The WMO-preferred base years of 1981-2010 are used for anomalies for the ten comparison graphs.

We excluded the polar oceans in the post Do the Adjustments to Sea Surface Temperature Data Lower the Global Warming Rate?.  That is, we limited the latitudes to 60S-60N because the sea surface temperature reconstructions account for sea ice differently. We’re taking a different tack in this post:  because the suppliers of the end products handle sea ice differently (Some manufacturers infill data when and where sea ice exists, others don’t infill. Infilling is another form of adjustment.), I’m including the polar oceans in the “raw” sea surface temperature product, including the data for the latitudes of 90S-90N and comparing that to the global end products.

For the “raw” data from ICOADS, if a 2.5-deg latitude by 2.5-deg longitude grid does not contain observations-based data, it is left blank. This means there are no temperature measurements in the polar oceans when sea ice exists…like the UKMO HADCRUT4 data and the NOAA/NCEI data.

In past posts I have mentioned one of the problems with infilling the temperature data for the polar oceans by extending land surface air temperature data out over sea ice. That problem: the method fails to consider that polar sea ice during the summer likely has a different albedo than surface station locations where snow has melted and exposed underlying land surfaces. That is, sea ice will tend to reflect sunlight while exposed land surfaces would absorb it. That problem is compounded in the Arctic Ocean when ice-free ocean exists between land and sea ice. The ice-free ocean has yet another albedo, which is not the same as the ice surface or the snow-free land mass.  Those problems do not exist in winter when snow covers both sea ice and land surfaces and when the sea ice covers the Arctic Ocean to the shoreline, so the problem is seasonal.

Regardless of the season, any polar temperature data created by infilling is make-believe data.

Let’s start with the long-term data.

LONG-TERM TREND COMPARISON

This comparison starts in 1880 because the GISS and NOAA/NCEI data begin then.
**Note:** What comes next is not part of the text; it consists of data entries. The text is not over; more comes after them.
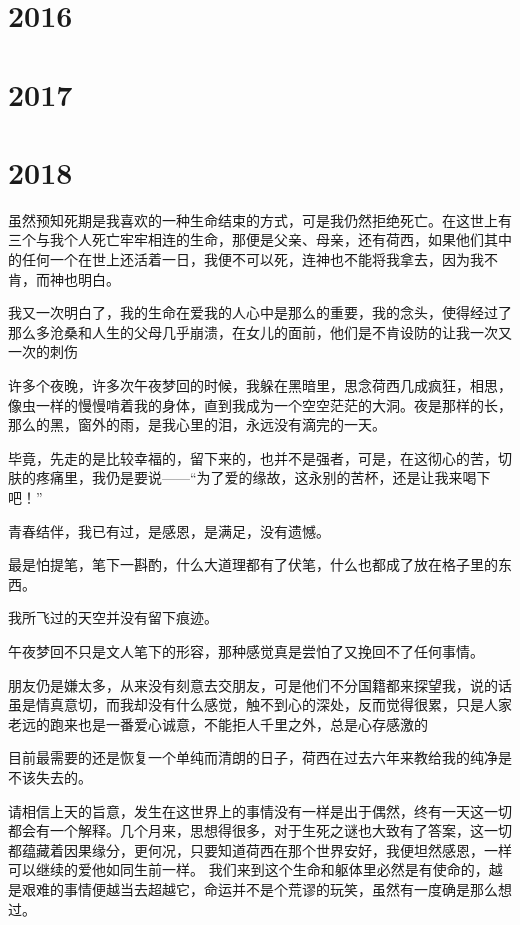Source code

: \documentclass[UTF8,a4paper,8pt]{ctexbook}
\begin{document}
	\section{2016}
		
	
	\section{2017}
	
	
	
	\section{2018}
		
		虽然预知死期是我喜欢的一种生命结束的方式，可是我仍然拒绝死亡。在这世上有三个与我个人死亡牢牢相连的生命，那便是父亲、母亲，还有荷西，如果他们其中的任何一个在世上还活着一日，我便不可以死，连神也不能将我拿去，因为我不肯，而神也明白。
		
		我又一次明白了，我的生命在爱我的人心中是那么的重要，我的念头，使得经过了那么多沧桑和人生的父母几乎崩溃，在女儿的面前，他们是不肯设防的让我一次又一次的刺伤
		
		许多个夜晚，许多次午夜梦回的时候，我躲在黑暗里，思念荷西几成疯狂，相思，像虫一样的慢慢啃着我的身体，直到我成为一个空空茫茫的大洞。夜是那样的长，那么的黑，窗外的雨，是我心里的泪，永远没有滴完的一天。
		
		毕竟，先走的是比较幸福的，留下来的，也并不是强者，可是，在这彻心的苦，切肤的疼痛里，我仍是要说——“为了爱的缘故，这永别的苦杯，还是让我来喝下吧！”
		
		青春结伴，我已有过，是感恩，是满足，没有遗憾。
		
		最是怕提笔，笔下一斟酌，什么大道理都有了伏笔，什么也都成了放在格子里的东西。
		
		我所飞过的天空并没有留下痕迹。 
	
		午夜梦回不只是文人笔下的形容，那种感觉真是尝怕了又挽回不了任何事情。
	
		朋友仍是嫌太多，从来没有刻意去交朋友，可是他们不分国籍都来探望我，说的话虽是情真意切，而我却没有什么感觉，触不到心的深处，反而觉得很累，只是人家老远的跑来也是一番爱心诚意，不能拒人千里之外，总是心存感激的
		
		目前最需要的还是恢复一个单纯而清朗的日子，荷西在过去六年来教给我的纯净是不该失去的。
		
		请相信上天的旨意，发生在这世界上的事情没有一样是出于偶然，终有一天这一切都会有一个解释。几个月来，思想得很多，对于生死之谜也大致有了答案，这一切都蕴藏着因果缘分，更何况，只要知道荷西在那个世界安好，我便坦然感恩，一样可以继续的爱他如同生前一样。 我们来到这个生命和躯体里必然是有使命的，越是艰难的事情便越当去超越它，命运并不是个荒谬的玩笑，虽然有一度确是那么想过。
		
\end{document}

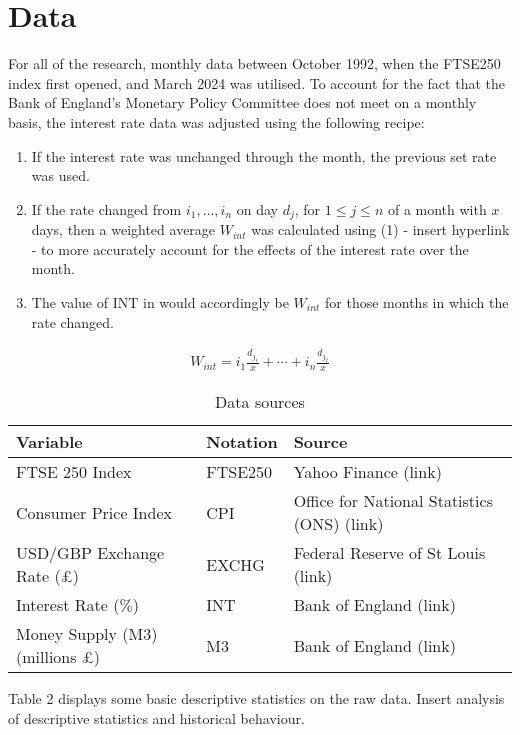 \documentclass[12pt,a4paper]{article}
\begin{document}
\section{Data}

For all of the research, monthly data between October 1992, when the FTSE250 index first opened, and March 2024 was utilised. 
To account for the fact that the Bank of England’s Monetary Policy Committee does not meet on a monthly basis, the interest rate data was 
adjusted using the following recipe:
\begin{enumerate}
    \item If the interest rate was unchanged through the month, the previous set rate was used.
    \item If the rate changed from $i_1,\ldots,i_n$ on day $d_j$, for $1\leq j\leq n$ of a month with $x$ days, then a weighted average $W_{int}$ was calculated using (1) - insert hyperlink - to more accurately account for the effects of the interest rate over the month. 
    \item The value of INT in would accordingly be $W_{int}$ for those months in which the rate changed. 
\end{enumerate}

\begin{align}
    W_{int} = i_1 \frac{d_{j_1}}{x} + \cdots +i_n\frac{d_{j_2}}{x}
\end{align}

\begin{table}[h!]
    \centering
    \caption{Data sources}
    \begin{tabular}{lll}
        \toprule
        \textbf{Variable} & \textbf{Notation} & \textbf{Source} \\
        \midrule
        FTSE 250 Index & FTSE250 & Yahoo Finance (link) \\
        Consumer Price Index & CPI & Office for National Statistics (ONS) (link) \\
        USD/GBP Exchange Rate (£) & EXCHG & Federal Reserve of St Louis (link)\\
        Interest Rate ($\%$) & INT & Bank of England (link) \\
        Money Supply (M3) (millions £) & M3 & Bank of England (link) \\
        \bottomrule
    \end{tabular}
\end{table}

Table 2 displays some basic descriptive statistics on the raw data. Insert analysis of descriptive statistics and historical behaviour.
\end{document}
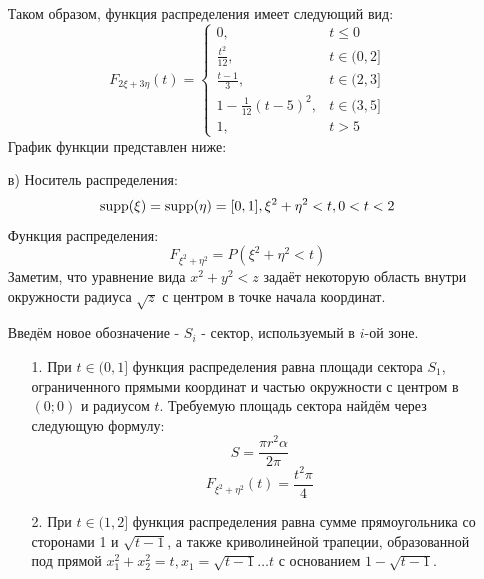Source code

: \begin{exmp}
\begin{enumerate}
\begin{figure}[H]
		\end{figure}
		Таком образом, функция распределения имеет следующий вид:
		\[
		F_{2\xi + 3\eta} (t) =
		\begin{cases}
			0, &t \le 0 \\
			\frac{t^2}{12}, &t \in (0, 2] \\
			\frac{t-1}{3}, &t \in (2, 3] \\
			1 - \frac{1}{12}(t-5)^2, &t \in (3, 5] \\
			1, &t > 5
		\end{cases}
		\]
		График функции представлен ниже:
		\begin{figure}[H]
		\end{figure}
		
		\item[в)]
		Носитель распределения:
		\[ \operatorname{supp} (\xi) = \operatorname{supp} (\eta) = [0, 1], \xi^2 + \eta^2 < t, 0 < t < 2 \]
		Функция распределения:
		\[ F_{\xi^2 + \eta^2} = P(\xi^2 + \eta^2 < t) \]
		Заметим, что уравнение вида $x^2 + y^2 < z$ задаёт некоторую область внутри окружности радиуса $\sqrt{z}$ с центром в точке начала координат.
		
		Введём новое обозначение - $S_i$ - сектор, используемый в $i$-ой зоне.
		
		\begin{enumerate}
			\item[1.] При $t \in (0, 1]$ функция распределения равна площади сектора $S_1$, ограниченного прямыми координат и частью окружности с центром в $(0;0)$ и радиусом $t$. Требуемую площадь сектора найдём через следующую формулу:
			\[ S = \frac{\pi r^2 \alpha}{2 \pi} \]
			\[ F_{\xi^2 + \eta^2} (t) = \frac{t^2 \pi}{4} \]
			\item[2.] При $t \in (1, 2]$ функция распределения равна сумме прямоугольника со сторонами 1 и $\sqrt{t-1}$, а также криволинейной трапеции, образованной под прямой $x_1^2 + x_2^2 = t, x_1 = \sqrt{t-1} \dots t$ с основанием $1 - \sqrt{t-1}$.
			

\end{enumerate}
\end{enumerate}
\end{exmp}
See Figure 1.  Because the adjustments to the sea surface temperature data reduce the amount of warming during the early 20th Century, the “raw” data have the highest long-term warming rate.  Or phrased differently, the adjustments have reduced the reported global warming since 1880.

Figure 1

Figure 1

Note:  The excessive warming of the “raw” surface temperature data from the early 1900s to the mid-1940s (due to the sea surface temperature component) presented a problem for climate models. Most of the warming then was not caused by man-made greenhouse gases (according to the models), but the warming trend of the “raw” data from the early 1900s to the mid-1940s was much higher than their recent warming rates.  For confirmation, see the graph of 30-year running trends here.  The bias corrections for the data prior to 1940 reduced those problems for the models, but did not eliminate them.  That is, the models still cannot explain the initial cooling of global sea surface temperatures from 1880 to about 1910, and, as a result, the models cannot explain the warming from about 1910 to the mid-1940s.   [End note.]

TREND COMPARISONS FOR 1950 TO 2015

1950 was one of the mid-20th Century start points used by NOAA in their study Karl et al (2015) Possible artifacts of data biases in the recent global surface warming hiatus…the “pause buster” paper. As shown in Figure 2, for the period of 1950 to 2015, the GISS and NCEI data have noticeably higher warming rates that the other datasets.  As you’ll recall, both GISS and NCEI use NOAA’s ERSST.v4 “pause-buster” sea surface temperature data, which have not been corrected for the 1945 discontinuity and trailing biases presented in Thompson et al. (2008)  A large discontinuity in the mid-twentieth century in observed global-mean surface temperature.  On the other hand, the other datasets (Berkeley Earth, Cowtan and Way, and HADCRUT4) use the UKMO HADSST3 data, which have been corrected for those mid-20th Century biases.

Figure 2Figure 2

For a more-detailed discussion of NOAA’s failure to account for those biases with their ERSST.v4 “pause-buster” data, see the post Busting (or not) the mid-20th century global-warming hiatus, which was also cross posted at Judith Curry’s ClimateEtc here and at WattsUpWithThat here.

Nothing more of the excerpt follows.